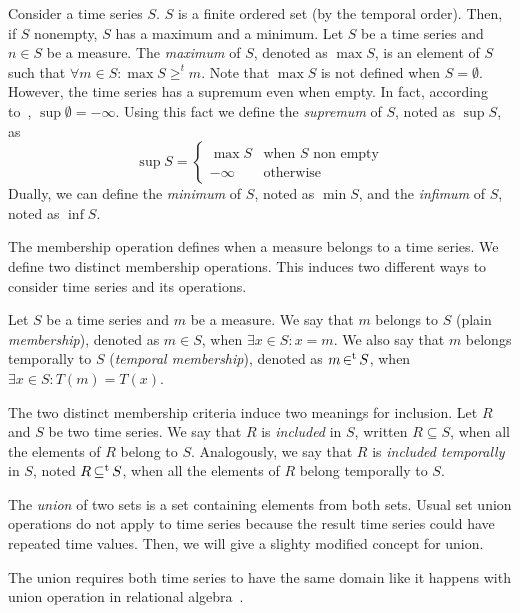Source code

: Consider a time series $S$. $S$ is a finite ordered set (by the
temporal order). Then, if $S$ nonempty, $S$ has a maximum and a
minimum.  
%
Let $S$ be a time series and $n\in S$ be a measure. The \emph{maximum}
of $S$, denoted as $\max S$, is an element of $S$ such that $\forall m
\in S:\max S\geq^t m $.  
%
Note that $\max S$ is not defined when $S=\emptyset$. However, the
time series has a supremum even when empty. In fact, according
to~\cite{cantrell:extendedreal}, $\sup \emptyset=-\infty$.
%
Using this fact we define the \emph{supremum} of $S$, noted as
$\sup S$, as
\[
\sup S =\begin{cases}
  \max S    & \text{when $S$ non empty}\\
  -\infty   & \text{otherwise}
\end{cases}
\]
Dually, we can define the \emph{minimum} of $S$, noted as $\min S$,
and the \emph{infimum} of $S$, noted as $\inf S$.

The membership operation defines when a measure belongs to a time
series. We define two distinct membership operations. This induces two
different ways to consider time series and its operations.

Let $S$ be a time series and $m$ be a measure. 
%
We say that $m$ belongs to $S$ (plain \emph{membership}), denoted as
$m \in S$, when $\exists x\in S: x=m$.  We also say that $m$ belongs
temporally to $S$ (\emph{temporal membership}), denoted as $m \operatorname*{\in^t}
S$, when $\exists x\in S : T(m)=T(x)$.


The two distinct membership criteria induce two meanings for
inclusion. Let $R$ and $S$ be two time series.  We say that $R$ is
\emph{included} in $S$, written $R\subseteq S$, when all the elements
of $R$ belong to $S$.  Analogously, we say that $R$ is \emph{included
  temporally} in $S$, noted $R\operatorname*{\subseteq^t} S$, when all the elements of
$R$ belong temporally to $S$.


The \emph{union} of two sets is a set containing elements from both
sets. Usual set union operations do not apply to time series because
the result time series could have repeated time values.  Then, we will
give a slighty modified concept for union.

The union requires both time series to have the same domain like it
happens with union operation in relational
algebra~\cite{date:introduction}.

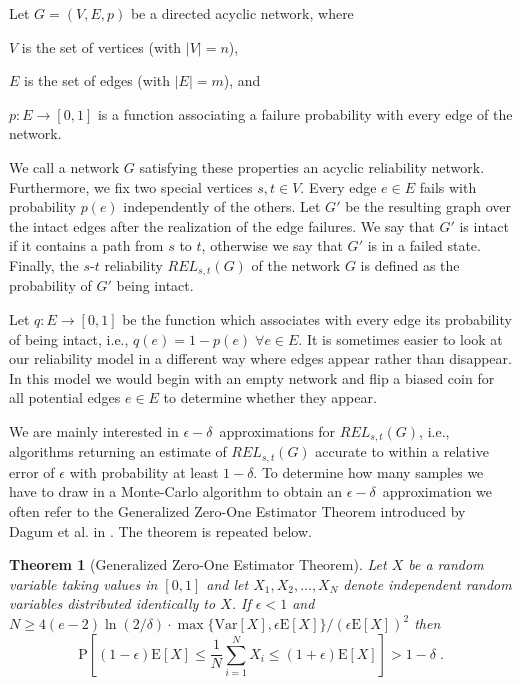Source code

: \documentclass{article}
\newtheorem{theorem}{Theorem}
\newcommand\ex{\mathrm{E}}
\newcommand\prob{\mathrm{P}}
\newcommand\var{\mathrm{Var}}
\begin{document}
Let $G=(V,E,p)$ be a directed acyclic network, where
\begin{compactitem}
\item $V$ is the set of vertices (with $|V|=n$),
\item $E$ is the set of edges (with $|E|=m$), and
\item $p:E\longrightarrow [0,1]$ is a function associating
  a failure probability with every edge of the network.
\end{compactitem}

We call a network $G$ satisfying these properties an acyclic
reliability network.
Furthermore, we fix two special vertices $s,t \in V$. Every
edge $e\in E$ fails with probability
$p(e)$ independently of the others. Let $G'$ be the
resulting graph over the intact edges after the realization of the edge failures.
We say that $G'$ is
intact if it contains a path from $s$ to $t$,
otherwise we say that $G'$ is in a failed state.
Finally, the $s$-$t$ reliability $\mathit{REL}_{s,t}(G)$  of the
network $G$ is defined as the probability of $G'$ being
intact.

Let $q:E\longrightarrow [0,1]$ be the function which
associates with every edge its probability of being intact,
i.e., $q(e)=1-p(e) \;\forall e\in E$. It is sometimes easier
to look at our reliability model in a different way where edges
appear rather than disappear. In this model we would begin
with an empty network and flip a biased coin for all
potential edges $e\in E$ to determine whether they appear.

We are mainly interested in $\epsilon-\delta$~approximations
for $\mathit{REL}_{s,t}(G)$, i.e., algorithms
returning an estimate of $\mathit{REL}_{s,t}(G)$ accurate to
within a relative error of $\epsilon$ with probability
at least $1-\delta$.
To determine how many samples we have to draw in a
\mbox{Monte-Carlo} algorithm to obtain an $\epsilon-\delta$~approximation
we often refer to the Generalized \mbox{Zero-One} Estimator Theorem
introduced by Dagum et al. in \cite{dagum_2000_optimal}. The theorem is repeated
below.

\begin{theorem}[Generalized Zero-One Estimator Theorem]\label{thm:generalized_01_thm}
Let $X$ be a random variable taking values in $[0,1]$ and let
$X_1,X_2,\dots,X_N$ denote independent random variables distributed
identically to $X$. If
$\epsilon<1$ and
$N\geq 4(e-2)\ln(2/\delta)\cdot \max\{\var[X],\epsilon\ex[X]\}/(\epsilon\ex[X])^2$
then
\begin{equation*}
\prob\left[(1-\epsilon)\ex[X]\leq\frac{1}{N}\sum_{i=1}^N X_i\leq(1+\epsilon)\ex[X]\right]>1-\delta\;.
\end{equation*}
\end{theorem}
\end{document}
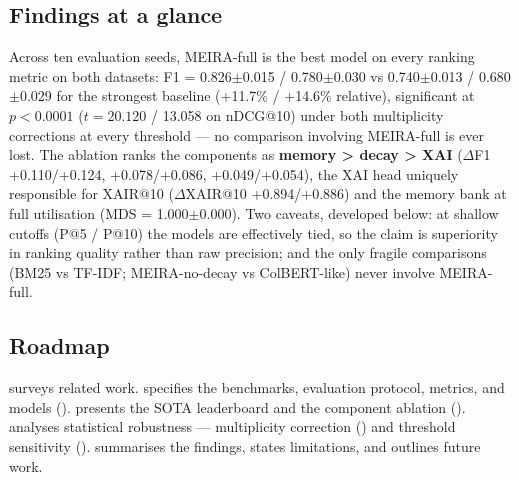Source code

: \subsection{Findings at a glance}
\label{sec:intro-findings}

Across ten evaluation seeds, MEIRA-full is the best model on every ranking metric on both datasets: F1 = 0.826$\pm$0.015 / 0.780$\pm$0.030 vs 0.740$\pm$0.013 / 0.680$\pm$0.029 for the strongest baseline (+11.7\% / +14.6\% relative), significant at $p < 0.0001$ ($t = 20.120$ / 13.058 on nDCG@10) under both multiplicity corrections at every threshold --- no comparison involving MEIRA-full is ever lost. The ablation ranks the components as \textbf{memory > decay > XAI} ($\Delta$F1 +0.110/+0.124, +0.078/+0.086, +0.049/+0.054), the XAI head uniquely responsible for XAIR@10 ($\Delta$XAIR@10 +0.894/+0.886) and the memory bank at full utilisation (MDS = 1.000$\pm$0.000). Two caveats, developed below: at shallow cutoffs (P@5 / P@10) the models are effectively tied, so the claim is superiority in ranking quality rather than raw precision; and the only fragile comparisons (BM25 vs TF-IDF; MEIRA-no-decay vs ColBERT-like) never involve MEIRA-full.

\subsection{Roadmap}
\label{sec:intro-roadmap}

 surveys related work.  specifies the benchmarks, evaluation protocol, metrics, and models ().  presents the SOTA leaderboard and the component ablation ().  analyses statistical robustness --- multiplicity correction () and threshold sensitivity ().  summarises the findings, states limitations, and outlines future work.


%
%
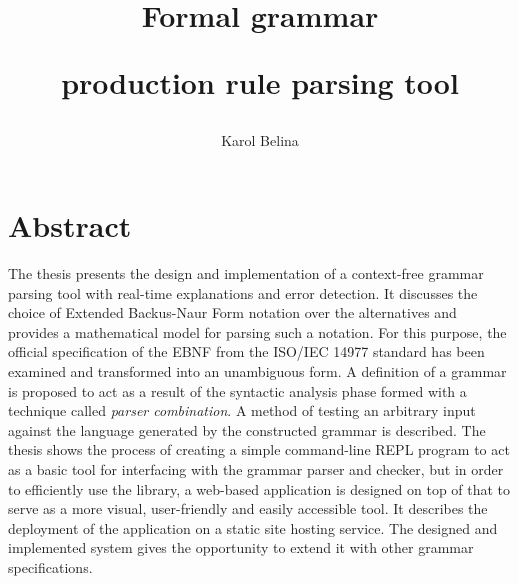 \documentclass[english,engineering]{wizthesis}
\author{Karol Belina}
\title{Formal grammar\par production rule parsing tool}
\begin{document}
\frontmatter %

\maketitle

\chapter*{Abstract}

The thesis presents the design and implementation of a context-free grammar
parsing tool with real-time explanations and error detection. It discusses the
choice of Extended Backus-Naur Form notation over the alternatives and provides
a mathematical model for parsing such a notation. For this purpose, the official
specification of the EBNF from the ISO/IEC 14977 standard has been examined and
transformed into an unambiguous form. A definition of a grammar is proposed to
act as a result of the syntactic analysis phase formed with a technique called
\emph{parser combination}. A method of testing an arbitrary input against the
language generated by the constructed grammar is described. The thesis shows the
process of creating a simple command-line REPL program to act as a basic tool
for interfacing with the grammar parser and checker, but in order to efficiently
use the library, a web-based application is designed on top of that to serve as
a more visual, user-friendly and easily accessible tool. It describes the
deployment of the application on a static site hosting service. The designed and
implemented system gives the opportunity to extend it with other grammar
specifications.
\end{document}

++++++++++

**What the exercise asks:** Copy each line of the material where "operatorname" is found.

**Answer:**
temporally to $S$ (\emph{temporal membership}), denoted as $m \operatorname*{\in^t}
  temporally} in $S$, noted $R\operatorname*{\subseteq^t} S$, when all the elements of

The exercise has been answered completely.